Foi já no fim do encontro que António Trindade recordou o seu passado e o percurso profissional. Vem de uma família madeirense de hoteleiros, do lado paterno, mas não tinha como objetivo ser um deles. No entanto, foi graças a um pedido excecional, precisamente do seu pai, Aníbal Trindade, que começou a trabalhar no ramo um ano antes do 25 de Abril de 1974 e se tornou um visionário do setor turístico. Atualmente, o turismo representa 29% do PIB da Região Autónoma da Madeira, empregando 17% da população ativa do arquipélago.
Licenciado em Direito, na Universidade de Lisboa, exerceu a prática forense durante dois anos antes de se comprometer a aguentar o barco do grupo familiar Dorisol, após a saída de vários diretores em simultâneo. O tempo passou e em 1986, quando Portugal também entrava na CEE – Comunidade Económica Europeia, o empresário foi à procura de sócios para criar a sua marca e ter a verdadeira primeira experiência hoteleira. Aliou-se a David Caldeira, engenheiro químico que trabalhou na banca como economista, e notável da ilha, e juntos associaram-se a hotéis que ou tinham relação familiar com eles ou decidiram juntar-se ao projeto. Em 1988 abriam o Eden Mar, o primeiro hotel do grupo, um quatro estrelas com 146 quartos, inaugurando o conceito de quartos espaçosos e suítes equipadas com kitchenette.
Filho de pai português e de mãe belga, conta-nos como as viagens ao país de origem da mãe levavam horas infindáveis, ora de barco até à Bélgica, ora no regresso de comboio no Sud Express de Paris para Lisboa. Aos 77 anos, é presidente e CEO do grupo PortoBay, mas António Trindade já partilhou a vontade de se manter como chairman do grupo, entrando um novo diretor-executivo ainda este ano.
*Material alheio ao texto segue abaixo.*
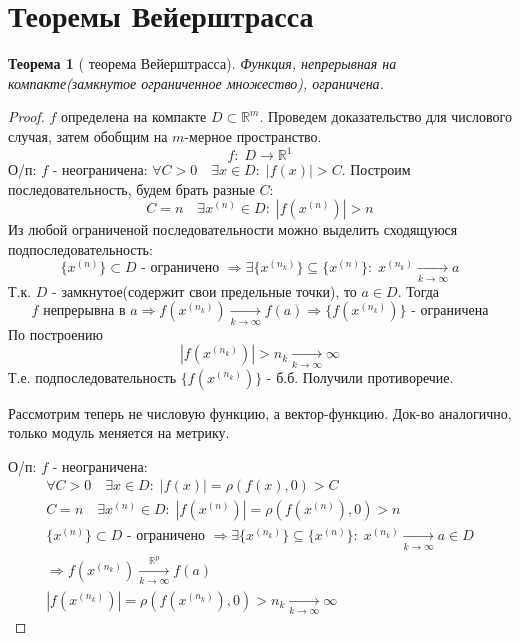 \newcommand\RRR{\ensuremath{\mathbb{R}}}
\newcommand{\rom}[1]
    {\MakeUppercase{\romannumeral #1}}
\newtheorem{theorem}{Теорема}[section]
\theoremstyle{definition}
\newtheorem{definition}{Определение}[section]
\newpage
\section{Теоремы Вейерштрасса}
    
\begin{theorem}[\rom{1} теорема Вейерштрасса]
    Функция, непрерывная на компакте(замкнутое ограниченное множество), ограничена.
\end{theorem}

\begin{proof}
    $f$ определена на компакте $D \subset \RRR^m$. Проведем доказательство для числового случая, затем обобщим на $m$-мерное пространство.
    \[
        f:\; D \rightarrow \RRR^1
    \]
    О/п: $f$ - неограничена: $\forall C > 0 \quad \exists x \in D:\;|f(x)| > C$. 
    Построим последовательность, будем брать разные $C$:
    \[
        C=n \quad \exists x^{(n)} \in D:\; |f(x^{(n)})| > n
    \]
    Из любой ограниченой последовательности можно выделить сходящуюся подпоследовательность:
    \[
        \{x^{(n)}\} \subset D\text{ - ограничено }\Rightarrow \exists \{ x^{(n_k)} \} \subseteq \{x^{(n)}\}:\; x^{(n_k)} \xrightarrow[k \rightarrow \infty]{} a
    \]
    Т.к. $D$ - замкнутое(содержит свои предельные точки), то $a \in D$. Тогда
    \[
        f \text{ непрерывна в } a \Rightarrow f(x^{(n_k)}) \xrightarrow[k \rightarrow \infty]{} f(a) \Rightarrow \{f(x^{(n_k)})\} \text{ - ограничена} 
    \]
    По построению 
    \[
        |f(x^{(n_k)})| > n_k  \xrightarrow[k \rightarrow \infty]{} \infty
    \]
    Т.е. подпоследовательность $\{f(x^{(n_k)})\}$ - б.б. Получили противоречие. 
        
    Рассмотрим теперь не числовую функцию, а вектор-функцию.
    Док-во аналогично, только модуль меняется на метрику.

    О/п: $f$ - неограничена:
    \begin{gather*}
        \forall C > 0 \quad \exists x \in D:\;|f(x)| = \rho(f(x), 0) > C\\
        C=n \quad \exists x^{(n)} \in D:\; |f(x^{(n)})| = \rho(f(x^{(n)}), 0) > n\\
        \{x^{(n)}\} \subset D\text{ - ограничено }\Rightarrow \exists \{ x^{(n_k)} \} \subseteq \{x^{(n)}\}:\; x^{(n_k)} \xrightarrow[k \rightarrow \infty]{} a \in D\\
        \Rightarrow f(x^{(n_k)}) \xrightarrow[k \rightarrow \infty]{\RRR^p} f(a)\\
        |f(x^{(n_k)})| = \rho(f(x^{(n_k)}), 0) > n_k  \xrightarrow[k \rightarrow \infty]{} \infty
    \end{gather*}

\end{proof}

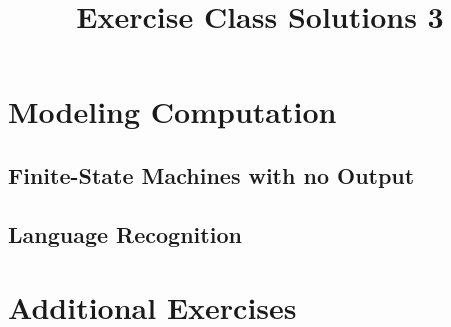 \documentclass[11pt,a4paper]{article}
\newcommand{\chapter}[2]{%
\setcounter{section}{#1-1}%
\section{#2}%
}
\newcommand{\subchapter}[2]{%
\setcounter{subsection}{#1-1}%
\subsection{#2}%
}
\begin{document}
\title{Exercise Class Solutions 3}
\date{}
\author{}
\maketitle

\chapter{13}{Modeling Computation}
	\subchapter{3}{Finite-State Machines with no Output}
		
		\pagebreak
	\subchapter{4}{Language Recognition}
		
		\pagebreak
		
		\pagebreak
		
		\pagebreak
		
		\pagebreak
		
		\pagebreak

\section*{Additional Exercises}
	\subsection*{}
		
		
\end{document}
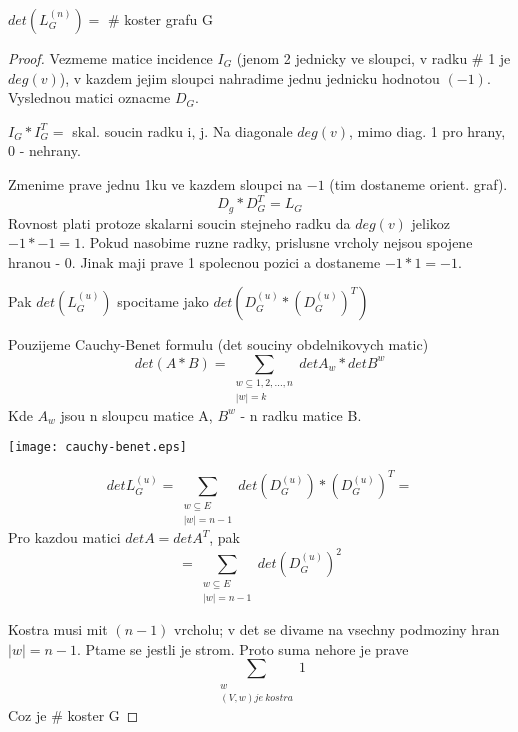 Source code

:\begin{theorem}
	$ det(L^{(n)}_G) = $ \# koster grafu G
\end{theorem}
\begin{proof}
	Vezmeme matice incidence $ I_G $ (jenom 2 jednicky ve sloupci, v radku \# 1 je $deg(v)$), v kazdem jejim sloupci nahradime jednu jednicku hodnotou $(-1)$. Vyslednou matici oznacme $D_G$.

	$ I_G * I_G^T = $ skal. soucin radku i, j. Na diagonale $deg(v)$, mimo diag. 1 pro hrany, 0 - nehrany.

	Zmenime prave jednu 1ku ve kazdem sloupci na $-1$ (tim dostaneme orient. graf).
	\[ D_g * D_G^T = L_G \]
	Rovnost plati protoze skalarni soucin stejneho radku da $deg(v)$ jelikoz $ -1 * -1 = 1 $. Pokud nasobime ruzne radky, prislusne vrcholy nejsou spojene hranou - 0. Jinak maji prave 1 spolecnou pozici a dostaneme $-1 * 1 = -1$.

	Pak $det(L^{(u)}_G)$ spocitame jako $det(D^{(u)}_G * (D^{(u)}_G)^T)$

	Pouzijeme Cauchy-Benet formulu (det souciny obdelnikovych matic)
	\[ det(A*B) = \sum _{\substack{ w \subseteq {1,2, ..., n} \\ |w| = k}} det A_w * det B^w \]
	Kde $ A_w $ jsou n sloupcu matice A, $ B^w $ - n radku matice B.

	\texttt{[image: cauchy-benet.eps]}

	\[ det L^{(u)}_G = \sum_{\substack{w \subseteq E \\ |w| = n-1}} det(D^{(u)}_G) * (D^{(u)}_G)^{T} = \]
	Pro kazdou matici $ det A = det A^T $, pak
	\[ = \sum_{\substack{w \subseteq E \\ |w| = n-1}} det(D^{(u)}_G)^2 \]

	Kostra musi mit $(n-1)$ vrcholu; v det se divame na vsechny podmoziny hran $|w| = n - 1$.
	Ptame se jestli je strom. Proto suma nehore je prave
	\[ \sum_{\substack{w \\ (V,w) je \ kostra}} 1 \]
	Coz je \# koster G


\end{proof}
Em breve, haverá novidades no grupo hoteleiro português mais premiado internacionalmente.
Correu bem a BTL – Bolsa de Turismo de Lisboa? Este ano, bateu recordes com 82 mil visitantes…
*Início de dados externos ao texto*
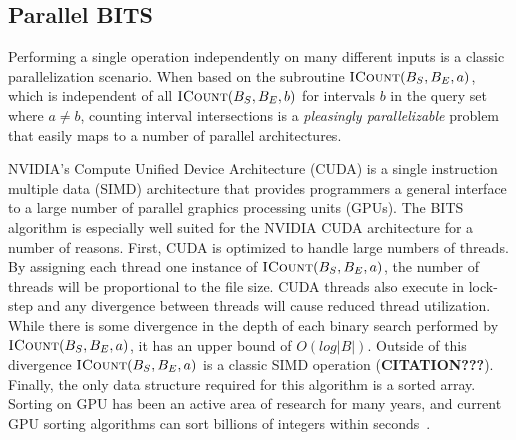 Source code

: \documentclass{bioinfo}
\begin{document}


	\subsection{Parallel BITS}

	Performing a single operation independently on many different inputs
	is a classic parallelization scenario.  When based on the subroutine
	$\textsc{ICount}(B_S,B_E,a)$, which is independent of all
	$\textsc{ICount}(B_S,B_E,b)$ for intervals $b$ in the query set where
	$a \neq b$, counting interval intersections is a 
	{\em pleasingly parallelizable} problem that easily maps to a 
	number of parallel architectures.

	NVIDIA's Compute Unified Device Architecture (CUDA) is a single instruction
	multiple data (SIMD) architecture that provides programmers a general interface
	to a large number of parallel graphics processing units (GPUs).  The BITS
	algorithm is especially well suited for the NVIDIA CUDA architecture for a
	number of reasons.  First, CUDA is optimized to handle large numbers of
	threads.  By assigning each thread one instance of
	$\textsc{ICount}(B_S,B_E,a)$, the number of threads will be proportional to
	the file size.  CUDA threads also execute in lock-step and any divergence
	between threads will cause reduced thread utilization.  While there is some
	divergence in the depth of each binary search performed by
	$\textsc{ICount}(B_S,B_E,a)$, it has an upper bound of $O(log |B|)$.  Outside
	of this divergence $\textsc{ICount}(B_S,B_E,a)$ is a classic SIMD operation
	(\textbf{CITATION???}).
	Finally, the only data structure required for this algorithm is a sorted
	array.  Sorting on GPU has been an active area of research for many years, and
	current GPU sorting algorithms can sort billions of integers within
	seconds~\cite{merrill2011}.
	
\end{document}
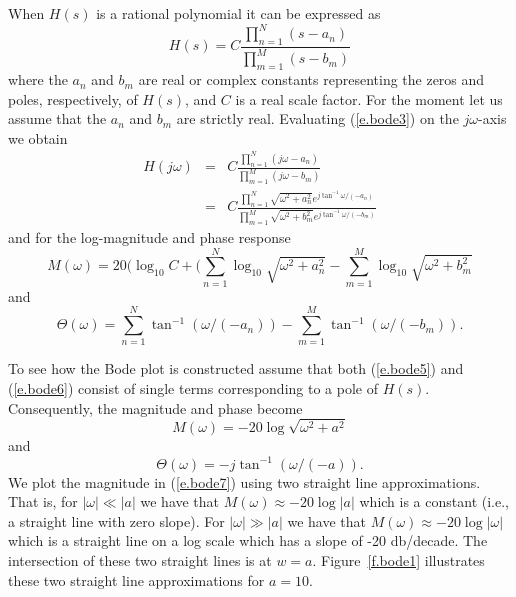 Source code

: 	When $H(s)$ is a rational polynomial
it can be expressed as
%
\begin{equation}
H(s)=C\frac{\prod_{n=1}^{N}(s-a_n)}{\prod_{m=1}^{M}(s-b_m)}
\label{e.bode3}
\end{equation}
%
where the $a_n$ and $b_m$ are real or complex constants
representing the zeros and poles, respectively, of $H(s)$,
and $C$ is a real scale factor.
For the moment let us assume that the $a_n$ and $b_m$ are
strictly real.  Evaluating (\ref{e.bode3}) on the $j\omega$-axis
we obtain
%
\begin{eqnarray}
H(j\omega)&=&C\frac{\prod_{n=1}^{N}(j\omega-a_n)}{\prod_{m=1}^{M}(j\omega-b_m)}\nonumber\\
&=&C\frac{\prod_{n=1}^{N}\sqrt{\omega^2+a_n^2}e^{j\tan^{-1}\omega/(-a_n)}}{\prod_{m=1}^{M}\sqrt{\omega^2+b_m^2}e^{j\tan^{-1}\omega/(-b_m)}}
\label{e.bode4}
\end{eqnarray}
%
and for the log-magnitude and phase response 
%
\begin{equation}
M(\omega)=20(\log_{10}C+(\sum_{n=1}^{N}\log_{10}\sqrt{\omega^2+a_n^2}-\sum_{m=1}^M\log_{10}\sqrt{\omega^2+b_m^2}
\label{e.bode5}
\end{equation}
%
and
%
\begin{equation}
\Theta(\omega)=\sum_{n=1}^{N}\tan^{-1}(\omega/(-a_n))-\sum_{m=1}^M\tan^{-1}(\omega/(-b_m)).
\label{e.bode6}
\end{equation}
%

	To see how the Bode plot is
constructed assume that both (\ref{e.bode5}) and (\ref{e.bode6}) consist
of single terms corresponding to a pole of $H(s)$.  Consequently, the 
magnitude and phase become
%
\begin{equation}
M(\omega)=-20\log\sqrt{\omega^2+a^2}
\label{e.bode7}
\end{equation}
%
and
%
\begin{equation}
\Theta(\omega)=-j\tan^{-1}(\omega/(-a)).
\label{e.bode8}
\end{equation}
%
We plot the magnitude in (\ref{e.bode7}) using two straight line
approximations.  That is, for $|\omega|\ll|a|$ we have that $M(\omega)\approx
-20\log|a|$ which is a constant (i.e., a straight line with zero slope).
For $|\omega|\gg|a|$ we have that $M(\omega)\approx-20\log|\omega|$ which
is a straight line on a log scale which has a slope of -20 db/decade.
The intersection of these two straight lines is  at $w=a$.  
Figure~\ref{f.bode1} illustrates these two straight line approximations
for $a=10$.
%

%

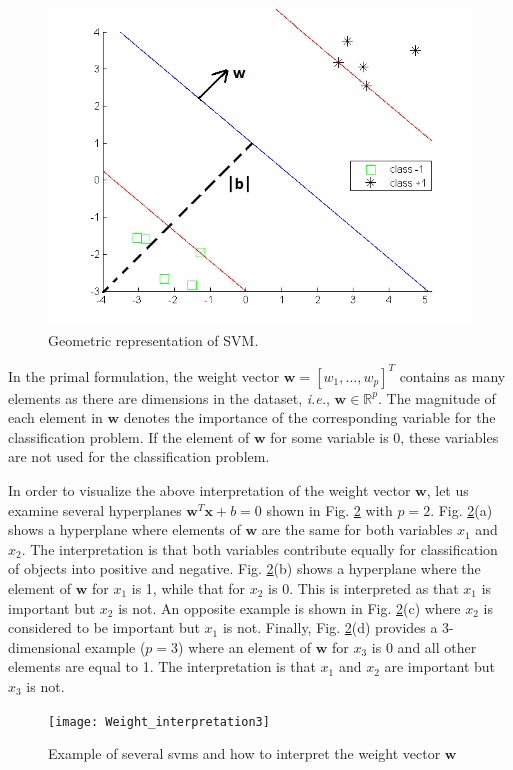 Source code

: \begin{figure}[h!]
	\centering
	\includegraphics[width=0.7\linewidth]{images/SVM_interpretation2}
	\caption{Geometric representation of SVM.}
	\label{fig:SVM_interpretation}
\end{figure}

In the primal formulation, the weight vector $\textbf{w} = [w_1, \ldots, w_p]^T$ contains as many elements as there are dimensions in the dataset, \textit{i.e.}, $\textbf{w} \in \mathbb{R}^p$. The magnitude of each element in $\textbf{w}$ denotes the importance of the corresponding variable for the classification problem. If the element of $\textbf{w}$ for some variable is 0, these variables are not used for the classification problem.

In order to visualize the above interpretation of the weight vector $\textbf{w}$, let us examine several hyperplanes $\textbf{w}^T\textbf{x}+b=0$ shown in Fig. \ref*{fig:Weight_interpretation} with $p=2$. Fig. \ref{fig:Weight_interpretation}(a) shows a hyperplane where elements of $\textbf{w}$ are the same for both variables $x_1$ and $x_2$. The interpretation is that both variables contribute equally for classification of objects into positive and negative. Fig. \ref{fig:Weight_interpretation}(b) shows a hyperplane where the element of $\textbf{w}$ for $x_1$ is 1, while that for $x_2$ is 0. This is interpreted as that $x_1$ is important but $x_2$ is not. An opposite example is shown in Fig. \ref{fig:Weight_interpretation}(c) where $x_2$ is considered to be important but $x_1$ is not. Finally, Fig. \ref{fig:Weight_interpretation}(d) provides a 3-dimensional example ($p=3$) where an element of $\textbf{w}$ for $x_3$ is 0 and all other elements are equal to 1. The interpretation is that $x_1$ and $x_2$ are important but $x_3$ is not.

\begin{figure}[h!]
	\centering
	\texttt{[image: Weight\_interpretation3]}
	\caption{Example of several {\sc svm}s and how to interpret the weight vector $\textbf{w}$}
	\label{fig:Weight_interpretation}
\end{figure}

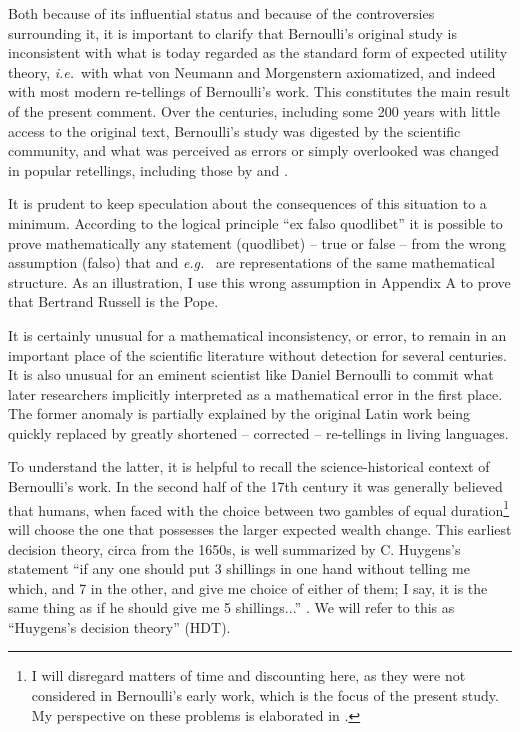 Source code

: \documentclass[final]{ectaart}
\newcommand{\ie}{{\it i.e.}\ }
\newcommand{\eg}{{\it e.g.}\ }
\theoremstyle{plain}
\begin{document}
Both because of its influential status and because of the controversies surrounding it, it is important to clarify that Bernoulli's original study is inconsistent with what is today regarded as the standard form of expected utility theory, \ie with what von Neumann and Morgenstern axiomatized, and indeed with most modern re-tellings of Bernoulli's work. This constitutes the main result of the present comment. Over the centuries, including some 200 years with little access to the original text, Bernoulli's study was digested by the scientific community, and what was perceived as errors or simply overlooked was changed in popular retellings, including those by \citet{Laplace1814} and \citet{Todhunter1865}.

It is prudent to keep speculation about the consequences of this situation to a minimum. According to the logical principle ``ex falso quodlibet'' it is possible to prove mathematically any statement (quodlibet) -- true or false -- from the wrong assumption (falso) that \citep{Bernoulli1738} and \eg \citep{vonNeumannMorgenstern1944} are representations of the same mathematical structure. As an illustration, I use this wrong assumption in Appendix A to prove that Bertrand Russell is the Pope. 

It is certainly unusual for a mathematical inconsistency, or error, to remain in an important place of the scientific literature without detection for several centuries. It is also unusual for an eminent scientist like Daniel Bernoulli to commit what later researchers implicitly interpreted as a mathematical error in the first place. The former anomaly is partially explained by the original Latin work being quickly replaced by greatly shortened -- corrected -- re-tellings in living languages. 

To understand the latter, it is helpful to recall the science-historical context of Bernoulli's work. In the second half of the 17th century it was generally believed that humans, when faced with the choice between two gambles of equal duration\footnote{I will disregard matters of time and discounting here, as they were not considered in Bernoulli's early work, which is the focus of the present study. My perspective on these problems is elaborated in \cite{PetersGell-Mann2016}.} will choose the one that possesses the larger expected wealth change. This earliest decision theory, circa from the 1650s, is well summarized by C. Huygens's statement ``if any one should put 3 shillings in one hand without telling me which, and 7 in the other, and give me choice of either of them; I say, it is the same thing as if he should give me 5 shillings...'' \cite{Huygens1657}. We will refer to this as ``Huygens's decision theory'' (HDT). 
\end{document}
Nós não temos uma grande dependência do mercado nacional. Mas foi interessante, não só porque veio muita gente de fora, mas porque os nossos habituais clientes também por lá passaram, e não estava à espera. A BTL é a última do ciclo anual das grandes feiras de turismo, depois das três grandes de referência: a World Travel Market, em Londres, em novembro, a Fitur, em Madrid, em fevereiro, e a ITB, em Berlim, logo em princípios de março.
Como pode hoje um hoteleiro ser visionário?
O grande paradoxo que se coloca atualmente na sociedade – em que temos um aumento exponencial da esperança de vida, mas os ciclos de vida dos produtos e das experiências são cada vez mais curtos – é ter de prever o que pode acontecer num espaço de tempo que ultrapasse os cinco anos. A informação que vamos recebendo é tão grande e tão maior do que era há dez ou há 15 anos, que faz com que o ciclo de vida e o ciclo de inovação sejam muito mais rápidos.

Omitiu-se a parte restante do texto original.